El deseo de ser su propia jefa y manejar sus horarios fue lo que impulsó hace cuatro años a Mariana Coego, fundadora de Caruva Estampados, a darle forma a un negocio que le perteneciera. Como muchos, la emprendedora se lanzó a darle forma a su proyecto trabajando desde su propia casa y sin dejar su trabajo principal en relación de dependencia. “Cuando empecé hacía todo yo: desde diseñar hasta coser”, relata la fundadora de este negocio especializado en estampados por sublimación personalizados que hizo de Mercado Libre su canal de ventas principal.

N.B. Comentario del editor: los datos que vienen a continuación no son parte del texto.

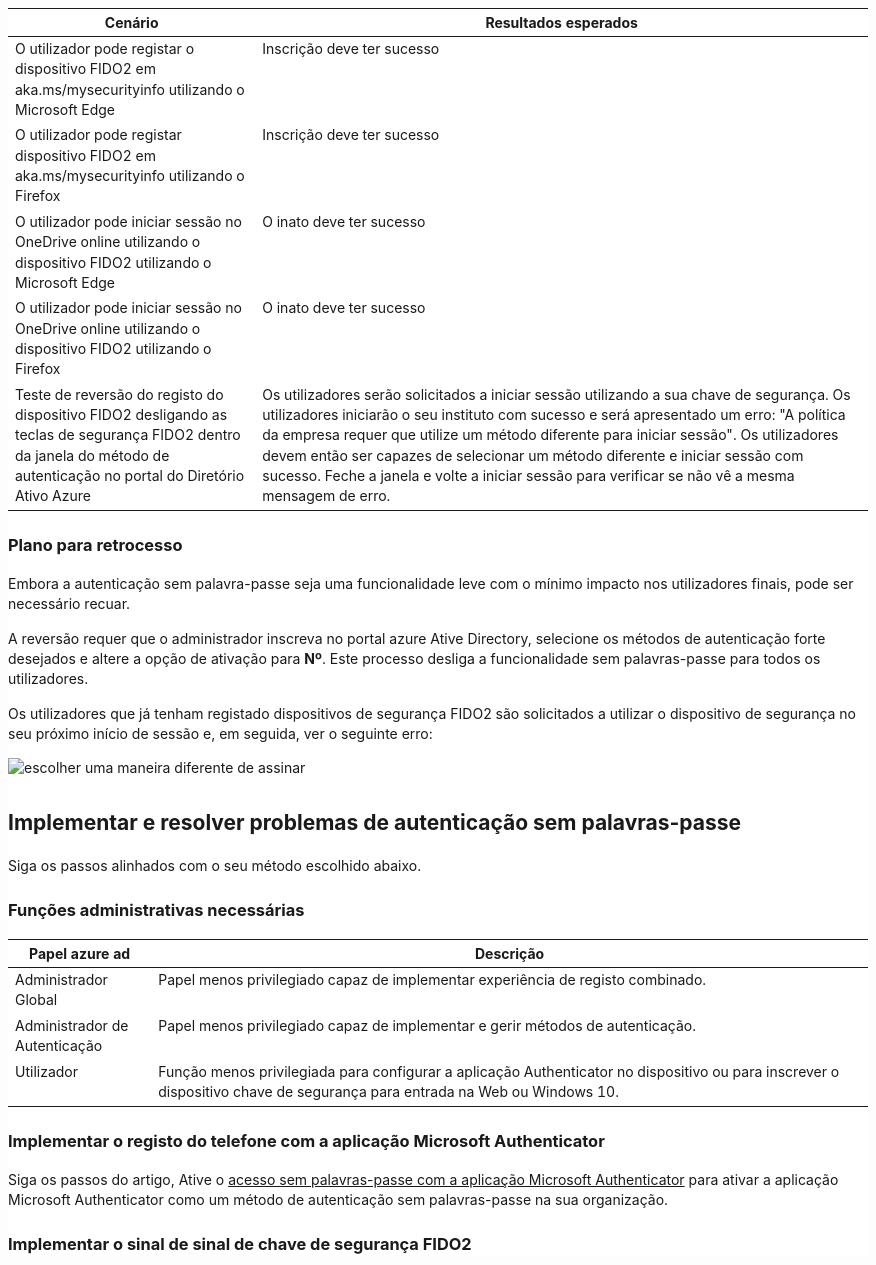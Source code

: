 | Cenário | Resultados esperados |
| --- | --- |
| O utilizador pode registar o dispositivo FIDO2 em aka.ms/mysecurityinfo utilizando o Microsoft Edge | Inscrição deve ter sucesso |
| O utilizador pode registar dispositivo FIDO2 em aka.ms/mysecurityinfo utilizando o Firefox | Inscrição deve ter sucesso |
| O utilizador pode iniciar sessão no OneDrive online utilizando o dispositivo FIDO2 utilizando o Microsoft Edge | O inato deve ter sucesso |
| O utilizador pode iniciar sessão no OneDrive online utilizando o dispositivo FIDO2 utilizando o Firefox | O inato deve ter sucesso |
| Teste de reversão do registo do dispositivo FIDO2 desligando as teclas de segurança FIDO2 dentro da janela do método de autenticação no portal do Diretório Ativo Azure | Os utilizadores serão solicitados a iniciar sessão utilizando a sua chave de segurança. Os utilizadores iniciarão o seu instituto com sucesso e será apresentado um erro: "A política da empresa requer que utilize um método diferente para iniciar sessão". Os utilizadores devem então ser capazes de selecionar um método diferente e iniciar sessão com sucesso. Feche a janela e volte a iniciar sessão para verificar se não vê a mesma mensagem de erro. |

### <a name="plan-for-rollback"></a>Plano para retrocesso

Embora a autenticação sem palavra-passe seja uma funcionalidade leve com o mínimo impacto nos utilizadores finais, pode ser necessário recuar.

A reversão requer que o administrador inscreva no portal azure Ative Directory, selecione os métodos de autenticação forte desejados e altere a opção de ativação para **Nº**. Este processo desliga a funcionalidade sem palavras-passe para todos os utilizadores.

Os utilizadores que já tenham registado dispositivos de segurança FIDO2 são solicitados a utilizar o dispositivo de segurança no seu próximo início de sessão e, em seguida, ver o seguinte erro:

![escolher uma maneira diferente de assinar](./media/howto-authentication-passwordless-deployment/passwordless-choose-sign-in.png)

## <a name="deploy-and-troubleshoot-passwordless-authentication"></a>Implementar e resolver problemas de autenticação sem palavras-passe

Siga os passos alinhados com o seu método escolhido abaixo.

### <a name="required-administrative-roles"></a>Funções administrativas necessárias

| Papel azure ad | Descrição |
| --- | --- |
| Administrador Global|Papel menos privilegiado capaz de implementar experiência de registo combinado. |
| Administrador de Autenticação | Papel menos privilegiado capaz de implementar e gerir métodos de autenticação. |
| Utilizador | Função menos privilegiada para configurar a aplicação Authenticator no dispositivo ou para inscrever o dispositivo chave de segurança para entrada na Web ou Windows 10. |

### <a name="deploy-phone-sign-in-with-the-microsoft-authenticator-app"></a>Implementar o registo do telefone com a aplicação Microsoft Authenticator

Siga os passos do artigo, Ative o [acesso sem palavras-passe com a aplicação Microsoft Authenticator](howto-authentication-passwordless-phone.md) para ativar a aplicação Microsoft Authenticator como um método de autenticação sem palavras-passe na sua organização.

### <a name="deploy-fido2-security-key-sign-in"></a>Implementar o sinal de sinal de chave de segurança FIDO2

Desde el principio, sus productos gozaron de una buena aceptación en el marketplace y, poco a poco, la ventas fueron creciendo. Cuando Mariana se dio cuenta que su emprendimiento iba bien encaminado decidió que era hora de dejar su trabajo full time y dedicarse de lleno a su negocio. Con el paso del tiempo, esta diseñadora gráfica de profesión terminó por contratar a su primer empleada y aumentar la línea de productos: además de almohadones y souvenirs para fiestas, empezó a realizar estampas sobre cartucheras, cuadritos, bolsos y porta cosméticos, entre otros artículos.

Con la expansión de su marca, y la incorporación de una segunda persona, la fundadora de Caruva consideró que era tiempo de pasar al siguiente nivel y dejar su casa para montar una oficina y showroom en otro lugar. “La gente quería poder ver los productos. Eso les generaba mayor confianza”, explica la emprendedora sobre uno de los motivos que aceleraron esta decisión. Para la misma época, Mariana se enfrentó con un imprevisto. “Se nos rompió una de las impresoras con las que trabajamos que es muy cara, y por la mudanza yo me había quedado sin recursos”, relata. La necesidad de cubrir este gasto extraordinario fue lo que la llevó a buscar financiación.

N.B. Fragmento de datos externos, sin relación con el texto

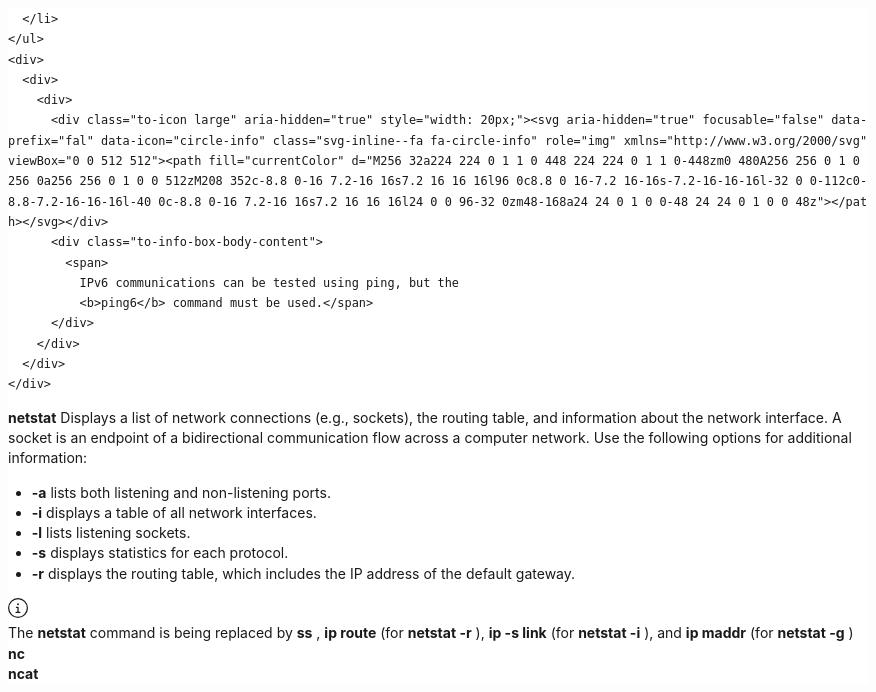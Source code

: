       </li>
    </ul>
    <div>
      <div>
        <div>
          <div class="to-icon large" aria-hidden="true" style="width: 20px;"><svg aria-hidden="true" focusable="false" data-prefix="fal" data-icon="circle-info" class="svg-inline--fa fa-circle-info" role="img" xmlns="http://www.w3.org/2000/svg" viewBox="0 0 512 512"><path fill="currentColor" d="M256 32a224 224 0 1 1 0 448 224 224 0 1 1 0-448zm0 480A256 256 0 1 0 256 0a256 256 0 1 0 0 512zM208 352c-8.8 0-16 7.2-16 16s7.2 16 16 16l96 0c8.8 0 16-7.2 16-16s-7.2-16-16-16l-32 0 0-112c0-8.8-7.2-16-16-16l-40 0c-8.8 0-16 7.2-16 16s7.2 16 16 16l24 0 0 96-32 0zm48-168a24 24 0 1 0 0-48 24 24 0 1 0 0 48z"></path></svg></div>
          <div class="to-info-box-body-content">
            <span>
              IPv6 communications can be tested using ping, but the
              <b>ping6</b> command must be used.</span>
          </div>
        </div>
      </div>
    </div>
  </td>
</tr>
<tr>
  <td><b>netstat</b></td>
  <td>
    Displays a list of network connections (e.g., sockets), the routing
    table, and information about the network interface. A socket is an
    endpoint of a bidirectional communication flow across a computer
    network. Use the following options for additional information:
    <ul>
      <li><b>-a</b> lists both listening and non-listening ports.</li>
      <li><b>-i</b> displays a table of all network interfaces.</li>
      <li><b>-l</b> lists listening sockets.</li>
      <li><b>-s</b> displays statistics for each protocol.</li>
      <li>
        <b>-r</b> displays the routing table, which includes the IP
        address of the default gateway.
      </li>
    </ul>
    <div>
      <div>
        <div>
          <div class="to-icon large" aria-hidden="true" style="width: 20px;"><svg aria-hidden="true" focusable="false" data-prefix="fal" data-icon="circle-info" class="svg-inline--fa fa-circle-info" role="img" xmlns="http://www.w3.org/2000/svg" viewBox="0 0 512 512"><path fill="currentColor" d="M256 32a224 224 0 1 1 0 448 224 224 0 1 1 0-448zm0 480A256 256 0 1 0 256 0a256 256 0 1 0 0 512zM208 352c-8.8 0-16 7.2-16 16s7.2 16 16 16l96 0c8.8 0 16-7.2 16-16s-7.2-16-16-16l-32 0 0-112c0-8.8-7.2-16-16-16l-40 0c-8.8 0-16 7.2-16 16s7.2 16 16 16l24 0 0 96-32 0zm48-168a24 24 0 1 0 0-48 24 24 0 1 0 0 48z"></path></svg></div>
          <div class="to-info-box-body-content">
            <span>
              The <b>netstat</b> command is being replaced by
              <b>ss</b> , <b>ip route</b> (for <b>netstat -r</b> ),
              <b>ip -s link</b> (for <b>netstat -i</b> ), and
              <b>ip maddr</b> (for <b>netstat -g</b> )</span>
          </div>
        </div>
      </div>
    </div>
  </td>
</tr>
<tr>
  <td>
    <b>nc <br />ncat</b>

“Vi la oferta de Mercado Crédito y me llamó la atención”, cuenta Mariana sobre el momento en el que descubrió que podía sacar un prestamo de manera fácil y rápida. En una primera instancia, la emprendedora tomó un crédito para reemplazar las máquinas que necesitaba con más urgencia, y más tarde otro para aumentar su stock. “Me los dieron al instante. Enseguida tuve la plata en la cuenta y pude planificar qué hacer con ella”, explica la creativa.

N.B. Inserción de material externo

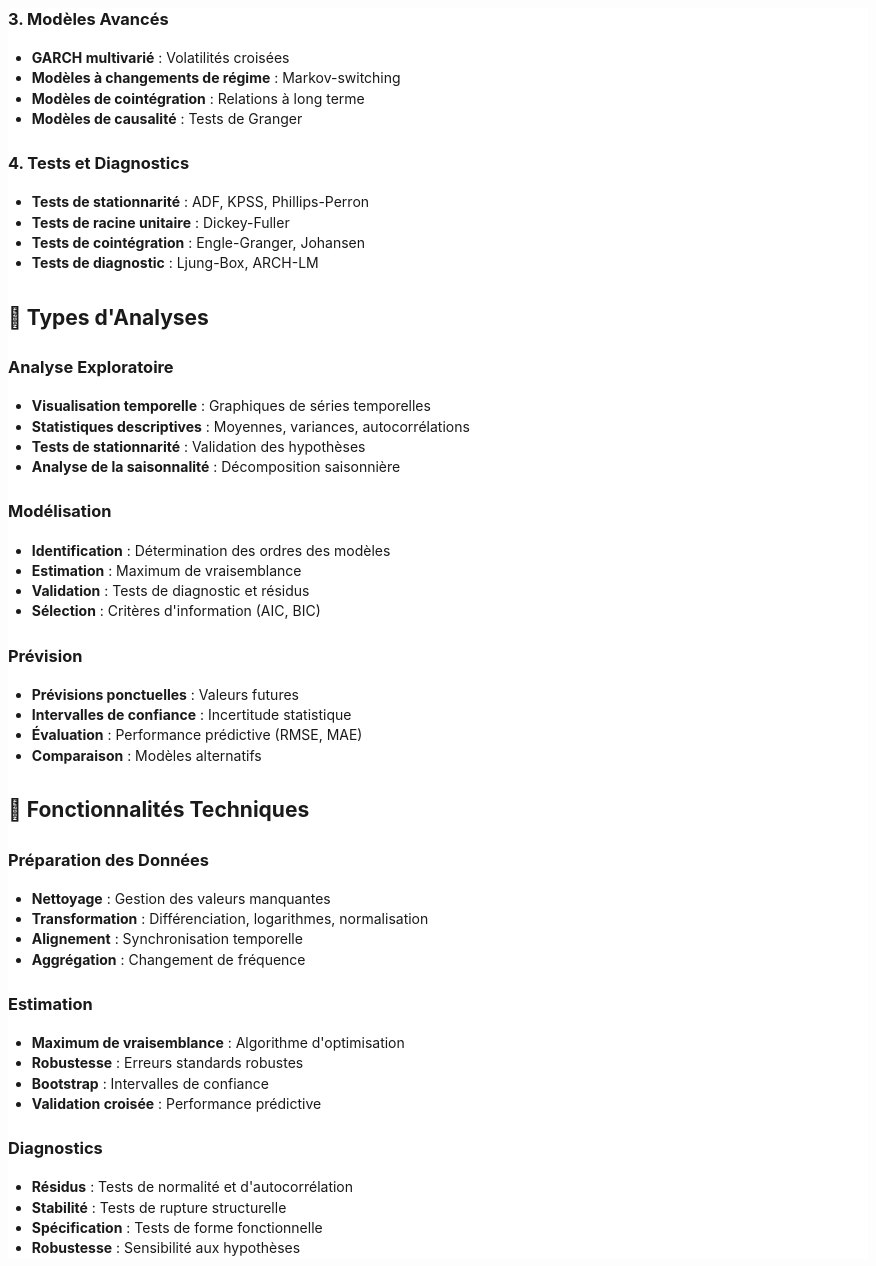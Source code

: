 ### 3. Modèles Avancés
- **GARCH multivarié** : Volatilités croisées
- **Modèles à changements de régime** : Markov-switching
- **Modèles de cointégration** : Relations à long terme
- **Modèles de causalité** : Tests de Granger

### 4. Tests et Diagnostics
- **Tests de stationnarité** : ADF, KPSS, Phillips-Perron
- **Tests de racine unitaire** : Dickey-Fuller
- **Tests de cointégration** : Engle-Granger, Johansen
- **Tests de diagnostic** : Ljung-Box, ARCH-LM

## 🎨 Types d'Analyses

### Analyse Exploratoire
- **Visualisation temporelle** : Graphiques de séries temporelles
- **Statistiques descriptives** : Moyennes, variances, autocorrélations
- **Tests de stationnarité** : Validation des hypothèses
- **Analyse de la saisonnalité** : Décomposition saisonnière

### Modélisation
- **Identification** : Détermination des ordres des modèles
- **Estimation** : Maximum de vraisemblance
- **Validation** : Tests de diagnostic et résidus
- **Sélection** : Critères d'information (AIC, BIC)

### Prévision
- **Prévisions ponctuelles** : Valeurs futures
- **Intervalles de confiance** : Incertitude statistique
- **Évaluation** : Performance prédictive (RMSE, MAE)
- **Comparaison** : Modèles alternatifs

## 🔧 Fonctionnalités Techniques

### Préparation des Données
- **Nettoyage** : Gestion des valeurs manquantes
- **Transformation** : Différenciation, logarithmes, normalisation
- **Alignement** : Synchronisation temporelle
- **Aggrégation** : Changement de fréquence

### Estimation
- **Maximum de vraisemblance** : Algorithme d'optimisation
- **Robustesse** : Erreurs standards robustes
- **Bootstrap** : Intervalles de confiance
- **Validation croisée** : Performance prédictive

### Diagnostics
- **Résidus** : Tests de normalité et d'autocorrélation
- **Stabilité** : Tests de rupture structurelle
- **Spécification** : Tests de forme fonctionnelle
- **Robustesse** : Sensibilité aux hypothèses
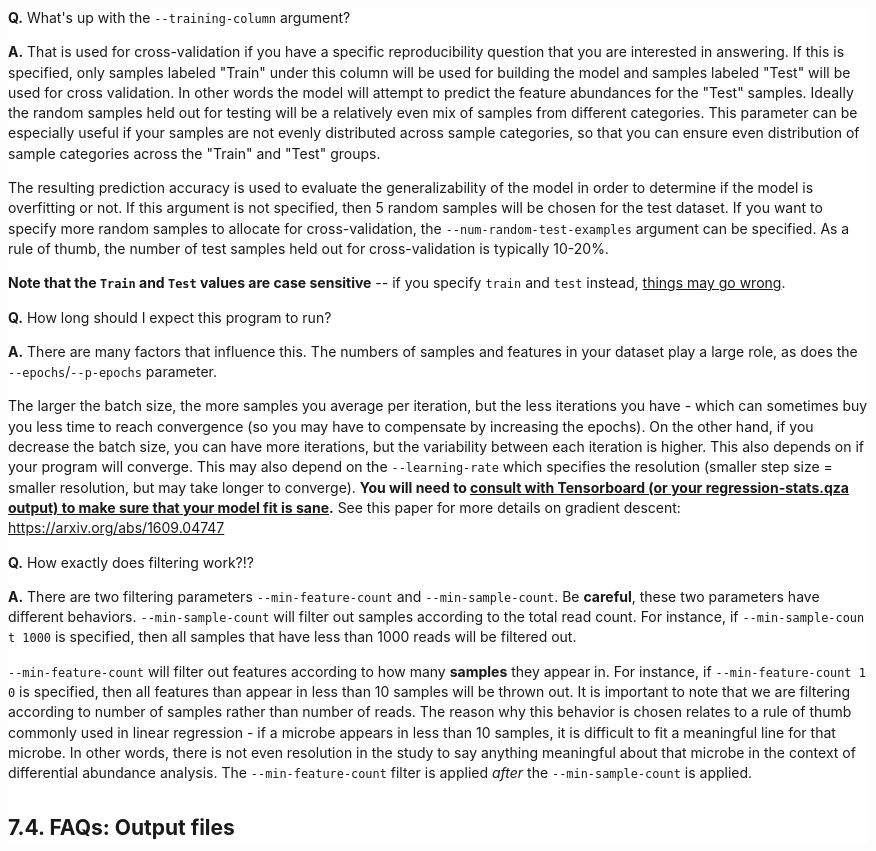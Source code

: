**Q.** What's up with the `--training-column` argument? <span id="training-column"></span>

**A.** That is used for cross-validation if you have a specific reproducibility question that you are interested in answering.  If this is specified, only samples labeled "Train" under this column will be used for building the model and samples labeled "Test" will be used for cross validation.  In other words the model will attempt to predict the feature abundances for the "Test" samples. Ideally the random samples held out for testing will be a relatively even mix of samples from different categories. This parameter can be especially useful if your samples are not evenly distributed across sample categories, so that you can ensure even distribution of sample categories across the "Train" and "Test" groups.

The resulting prediction accuracy is used to evaluate the generalizability of the model in order to determine if the model is overfitting or not.  If this argument is not specified, then 5 random samples will be chosen for the test dataset.  If you want to specify more random samples to allocate for cross-validation, the `--num-random-test-examples` argument can be specified. As a rule of thumb, the number of test samples held out for cross-validation is typically 10-20%.

**Note that the `Train` and `Test` values are case sensitive** -- if you
specify `train` and `test` instead, [things may go wrong](https://github.com/biocore/songbird/issues/102).

**Q.** How long should I expect this program to run?

**A.** There are many factors that influence this. The numbers of samples and
features in your dataset play a large role, as does the
`--epochs`/`--p-epochs` parameter.

The larger the batch size, the more samples you average per iteration, but the less iterations you have - which can sometimes buy you less time to reach convergence (so you may have to compensate by increasing the epochs).  On the other hand, if you decrease the batch size, you can have more iterations, but the variability between each iteration is higher. This also depends on if your program will converge.  This may also depend on the `--learning-rate` which specifies the resolution (smaller step size = smaller resolution, but may take longer to converge). **You will need to <a href="#interpreting-model-fitting">consult with Tensorboard (or your regression-stats.qza output) to make sure that your model fit is sane</a>.**  See this paper for more details on gradient descent: https://arxiv.org/abs/1609.04747

**Q.** How exactly does filtering work?!?

**A.** There are two filtering parameters `--min-feature-count` and `--min-sample-count`.  Be __careful__, these two parameters have different behaviors.
`--min-sample-count` will filter out samples according to the total read count.  For instance, if `--min-sample-count 1000` is specified, then
all samples that have less than 1000 reads will be filtered out.

`--min-feature-count` will filter out features according to how many __samples__ they appear in.  For instance, if `--min-feature-count 10` is specified,
then all features than appear in less than 10 samples will be thrown out.  It is important to note that we are filtering according to number of samples rather than number of reads.  The reason why this behavior is chosen relates to a rule of thumb commonly used in linear regression - if a microbe appears in less than 10 samples, it is difficult to fit a meaningful line for that microbe.  In other words, there is not even resolution in the study to say anything meaningful about that microbe in the context of differential abundance analysis.  The `--min-feature-count` filter is applied _after_ the `--min-sample-count` is applied.

## 7.4. FAQs: Output files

“Si el día de mañana necesitara dinero para seguir creciendo, sin dudas tomaría otro préstamo”

Al día de hoy este negocio creativo pasó de ser una empresa unipersonal a contar con 5 empleados. La flexibilidad que le dio Mercado Crédito le permitió a la emprendedora sortear las dificultades que aparecieron en el camino, y potenciar todavía más la expansión de su negocio. “Si el día de mañana necesitara dinero para seguir creciendo, sin dudas tomaría otro préstamo”, sintentiza la responsable de Caruva Estampados.